THE UNITED STATES OF AMERICA, DEPARTMENT
OF THE TREASURY, INTERNAL REVENUE SERVICE

                ________________

     Appeal from the United States District Court
       for the Eastern District of Pennsylvania
        (D.C. Civil Action No. 2-15-cv-05853)
    District Judge: Honorable Michael M. Baylson
                  ________________

              Argued on March 2, 2022

 Before: McKEE, AMBRO, and SMITH, Circuit Judges

           (Opinion filed: July 22, 2022)
Ian M. Comisky [Argued]
Siana Danch
Patrick J. Egan
Beth L. Weisser
Fox Rothschild
2000 Market Street
20th Floor
Philadelphia, PA 19103

                    Counsel for Appellant

Paul A. Alluis [Argued]
Michael J. Haungs
United States Department of Justice
Tax Division
950 Pennsylvania Avenue, N.W.
P.O. Box 502
Washington, DC 20044

Francesca Ugolini
United States Department of Justice
Tax Division
Room 4633
950 Pennsylvania Avenue, N.W.
P.O. Box 502
Washington, DC 20044

                    Counsel for Appellee
                      ____________
                OPINION OF THE COURT
                     ____________

                             2
AMBRO, Circuit Judge

       The Bank Secrecy Act, 31 U.S.C. § 5311 et seq., and its
implementing regulations require certain individuals with
foreign financial interests to file annual disclosures with the
U.S. Treasury Department.
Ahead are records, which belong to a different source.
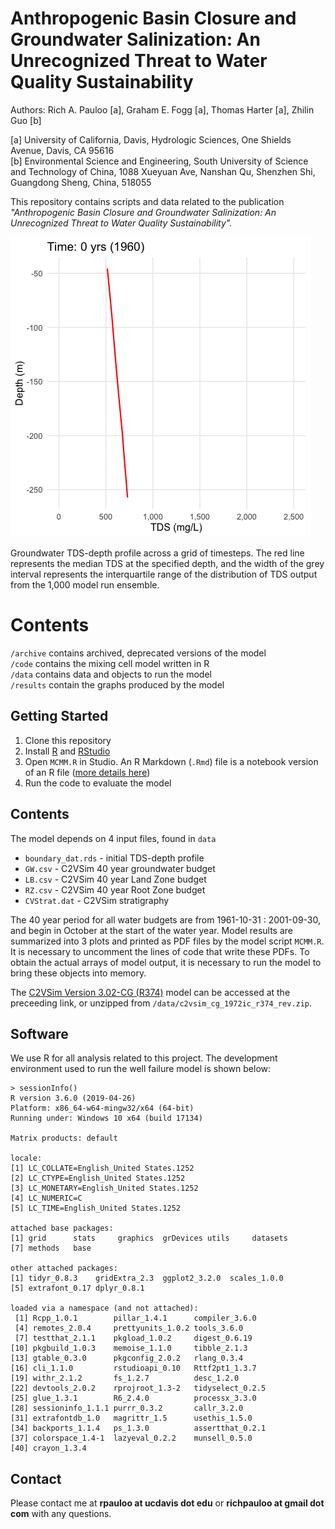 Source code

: # Anthropogenic Basin Closure and Groundwater Salinization: An Unrecognized Threat to Water Quality Sustainability

Authors: Rich A. Pauloo [a], Graham E. Fogg [a], Thomas Harter [a], Zhilin Guo [b]

[a] University of California, Davis, Hydrologic Sciences, One Shields Avenue, Davis, CA 95616  
[b] Environmental Science and Engineering, South University of Science and Technology of China, 1088 Xueyuan Ave, Nanshan Qu, Shenzhen Shi, Guangdong Sheng, China, 518055

This repository contains scripts and data related to the publication *"Anthropogenic Basin Closure and Groundwater Salinization: An Unrecognized Threat to Water Quality Sustainability".*


![](results/salinization.gif)  

Groundwater TDS-depth profile across a grid of timesteps. The red line represents the median TDS at the specified depth, and the width of the grey interval represents the interquartile range of the distribution of TDS output from the 1,000 model run ensemble.  

# Contents

`/archive` contains archived, deprecated versions of the model  
`/code` contains the mixing cell model written in R  
`/data` contains data and objects to run the model  
`/results` contain the graphs produced by the model  



## Getting Started 

1. Clone this repository  
2. Install [R](https://www.r-project.org/) and [RStudio](https://www.rstudio.com/)  
3. Open `MCMM.R` in Studio. An R Markdown (`.Rmd`) file is a notebook version of an R file ([more details here](https://rmarkdown.rstudio.com/))  
4. Run the code to evaluate the model  


## Contents

The model depends on 4 input files, found in `data`  
 - `boundary_dat.rds` - initial TDS-depth profile    
 - `GW.csv` - C2VSim 40 year groundwater budget  
 - `LB.csv` - C2VSim 40 year Land Zone budget  
 - `RZ.csv` - C2VSim 40 year Root Zone budget  
 - `CVStrat.dat` - C2VSim stratigraphy
 
The 40 year period for all water budgets are from 1961-10-31 : 2001-09-30, and begin in October at the start of the water year.  Model results are summarized into 3 plots and printed as PDF files by the model script `MCMM.R`. It is necessary to uncomment the lines of code that write these PDFs. To obtain the actual arrays of model output, it is necessary to run the model to bring these objects into memory.  

The [C2VSim Version 3.02-CG (R374)](http://baydeltaoffice.water.ca.gov/modeling/hydrology/C2VSim/index_C2VSIM.cfm) model can be accessed at the preceeding link, or unzipped from `/data/c2vsim_cg_1972ic_r374_rev.zip`.


## Software

We use R for all analysis related to this project. The development environment used to run the well failure model is shown below:  

```
> sessionInfo()
R version 3.6.0 (2019-04-26)
Platform: x86_64-w64-mingw32/x64 (64-bit)
Running under: Windows 10 x64 (build 17134)

Matrix products: default

locale:
[1] LC_COLLATE=English_United States.1252 
[2] LC_CTYPE=English_United States.1252   
[3] LC_MONETARY=English_United States.1252
[4] LC_NUMERIC=C                          
[5] LC_TIME=English_United States.1252    

attached base packages:
[1] grid      stats     graphics  grDevices utils     datasets 
[7] methods   base     

other attached packages:
[1] tidyr_0.8.3    gridExtra_2.3  ggplot2_3.2.0  scales_1.0.0  
[5] extrafont_0.17 dplyr_0.8.1   

loaded via a namespace (and not attached):
 [1] Rcpp_1.0.1        pillar_1.4.1      compiler_3.6.0   
 [4] remotes_2.0.4     prettyunits_1.0.2 tools_3.6.0      
 [7] testthat_2.1.1    pkgload_1.0.2     digest_0.6.19    
[10] pkgbuild_1.0.3    memoise_1.1.0     tibble_2.1.3     
[13] gtable_0.3.0      pkgconfig_2.0.2   rlang_0.3.4      
[16] cli_1.1.0         rstudioapi_0.10   Rttf2pt1_1.3.7   
[19] withr_2.1.2       fs_1.2.7          desc_1.2.0       
[22] devtools_2.0.2    rprojroot_1.3-2   tidyselect_0.2.5 
[25] glue_1.3.1        R6_2.4.0          processx_3.3.0   
[28] sessioninfo_1.1.1 purrr_0.3.2       callr_3.2.0      
[31] extrafontdb_1.0   magrittr_1.5      usethis_1.5.0    
[34] backports_1.1.4   ps_1.3.0          assertthat_0.2.1 
[37] colorspace_1.4-1  lazyeval_0.2.2    munsell_0.5.0    
[40] crayon_1.3.4
```


## Contact

Please contact me at **rpauloo at ucdavis dot edu** or **richpauloo at gmail dot com** with any questions.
Those failing to file or filing
inaccurate reports are subject to hefty penalties. Take
Appellant Arthur Bedrosian’s experience. In 2008, he filed an
inaccurate Report of Foreign Bank and Financial Accounts
(FBAR) with the Government, omitting from the report the
larger of his two Swiss bank accounts. If this omission was
accidental, the IRS could fine Bedrosian up to $10,000. But if
he willfully filed an inaccurate FBAR, the penalty skyrockets:
the greater of $100,000 or half the balance of the undisclosed
account at the time of the Bank Secrecy Act violation.
Believing Bedrosian’s omission was willful, the IRS took the
latter option and imposed a $975,789.17 penalty—by its
calculation, half the balance of Bedrosian’s undisclosed
account.

       Following Bedrosian’s refusal to pay the full assessed
penalty, the IRS filed a claim in federal court to collect. A
bench trial, appeal, and remand ended with the District Court
finding Bedrosian’s omission willful and ordering him to pay
the IRS penalty in full. Now on appeal again, Bedrosian claims
the Court erred by finding his conduct willful and in
calculating the penalty amount. We affirm the Court’s
willfulness finding. And while we agree the Government
failed to provide sufficient evidence at trial showing its
$975,789.17 penalty was no greater than half his account
balance, Bedrosian admitted this fact during opening
statements and thus relieved the Government of its burden of
proof. We therefore affirm the District Court’s judgment.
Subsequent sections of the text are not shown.